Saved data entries
==========

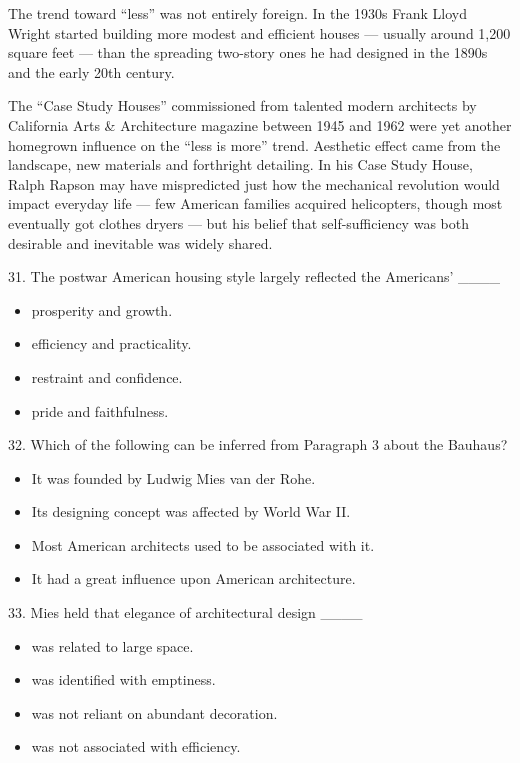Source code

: \documentclass[UTF8,11pt]{ctexart}
\begin{document}
The trend toward “less” was not entirely foreign. In the 1930s Frank Lloyd Wright started building more modest and efficient houses — usually around 1,200 square feet — than the spreading two-story ones he had designed in the 1890s and the early 20th century.


The “Case Study Houses” commissioned from talented modern architects by California Arts \& Architecture magazine between 1945 and 1962 were yet another homegrown influence on the “less is more” trend. Aesthetic effect came from the landscape, new materials and forthright detailing. In his Case Study House, Ralph Rapson may have mispredicted just how the mechanical revolution would impact everyday life — few American families acquired helicopters, though most eventually got clothes dryers — but his belief that self-sufficiency was both desirable and inevitable was widely shared.


31. The postwar American housing style largely reflected the Americans’ \_\_\_\_


\begin{itemize}[leftmargin=2em,itemsep=.2em,topsep=.4em]\item[A.] prosperity and growth.
\item[B.] efficiency and practicality.
\item[C.] restraint and confidence.
\item[D.] pride and faithfulness.
\end{itemize}

32. Which of the following can be inferred from Paragraph 3 about the Bauhaus?


\begin{itemize}[leftmargin=2em,itemsep=.2em,topsep=.4em]\item[A.] It was founded by Ludwig Mies van der Rohe.
\item[B.] Its designing concept was affected by World War II.
\item[C.] Most American architects used to be associated with it.
\item[D.] It had a great influence upon American architecture.
\end{itemize}

33. Mies held that elegance of architectural design \_\_\_\_


\begin{itemize}[leftmargin=2em,itemsep=.2em,topsep=.4em]\item[A.] was related to large space.
\item[B.] was identified with emptiness.
\item[C.] was not reliant on abundant decoration.
\item[D.] was not associated with efficiency.
\end{itemize}
\end{document}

==========

> **The problem**: Repeat only what runs from the line holding "associated with efficiency." to the end of the data, keeping every line exactly as written, first and last included.

> **Response to this exercise**:
\item[D.] was not associated with efficiency.
\end{itemize}
\end{document}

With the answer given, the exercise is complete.